DIRECTIONS FOR THIS TASK —
Scan the records for lines holding "learning". Say how many there are and give nothing else.

PROVIDED DATA —
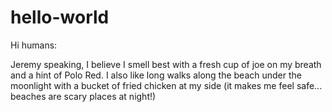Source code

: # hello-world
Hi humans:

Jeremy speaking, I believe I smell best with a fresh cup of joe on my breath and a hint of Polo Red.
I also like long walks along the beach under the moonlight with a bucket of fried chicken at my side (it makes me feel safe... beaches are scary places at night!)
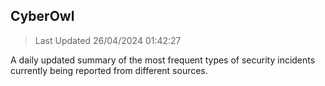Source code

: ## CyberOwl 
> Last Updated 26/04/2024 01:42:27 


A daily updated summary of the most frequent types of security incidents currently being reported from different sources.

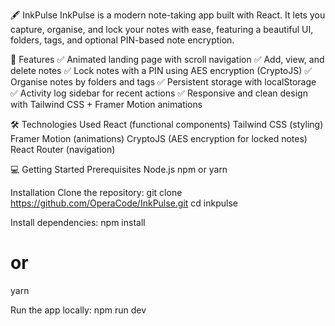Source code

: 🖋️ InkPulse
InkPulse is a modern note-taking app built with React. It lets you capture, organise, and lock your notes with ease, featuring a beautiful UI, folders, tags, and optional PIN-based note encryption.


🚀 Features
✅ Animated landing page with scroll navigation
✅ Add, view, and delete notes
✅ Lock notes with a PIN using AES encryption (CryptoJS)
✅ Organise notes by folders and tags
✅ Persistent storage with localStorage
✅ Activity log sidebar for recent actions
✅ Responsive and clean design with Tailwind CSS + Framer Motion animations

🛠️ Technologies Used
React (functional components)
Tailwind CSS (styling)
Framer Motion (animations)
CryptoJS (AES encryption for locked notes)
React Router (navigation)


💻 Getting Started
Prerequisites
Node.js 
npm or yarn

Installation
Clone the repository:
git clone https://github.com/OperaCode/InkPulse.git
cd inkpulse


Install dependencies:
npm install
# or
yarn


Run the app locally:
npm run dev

--

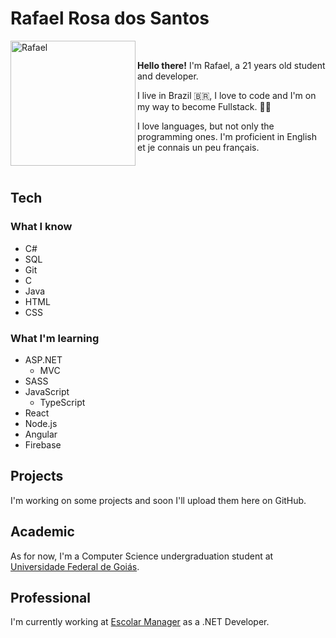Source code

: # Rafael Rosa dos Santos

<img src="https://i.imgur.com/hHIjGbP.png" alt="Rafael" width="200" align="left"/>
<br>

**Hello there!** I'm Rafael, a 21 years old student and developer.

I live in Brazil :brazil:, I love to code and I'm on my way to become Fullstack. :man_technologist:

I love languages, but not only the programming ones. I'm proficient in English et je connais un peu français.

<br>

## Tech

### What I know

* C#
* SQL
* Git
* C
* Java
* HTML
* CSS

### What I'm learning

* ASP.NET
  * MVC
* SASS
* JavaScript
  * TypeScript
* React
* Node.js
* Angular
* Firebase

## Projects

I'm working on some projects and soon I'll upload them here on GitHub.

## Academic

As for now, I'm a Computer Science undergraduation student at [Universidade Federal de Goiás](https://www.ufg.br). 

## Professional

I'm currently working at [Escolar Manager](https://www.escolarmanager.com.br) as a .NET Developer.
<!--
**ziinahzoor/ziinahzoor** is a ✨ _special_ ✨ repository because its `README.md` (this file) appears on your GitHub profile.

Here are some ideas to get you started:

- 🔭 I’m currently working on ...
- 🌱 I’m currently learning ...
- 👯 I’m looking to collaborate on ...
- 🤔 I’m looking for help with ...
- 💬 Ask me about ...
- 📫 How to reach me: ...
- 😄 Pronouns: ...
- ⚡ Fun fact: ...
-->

SOLVED PROBLEM —
2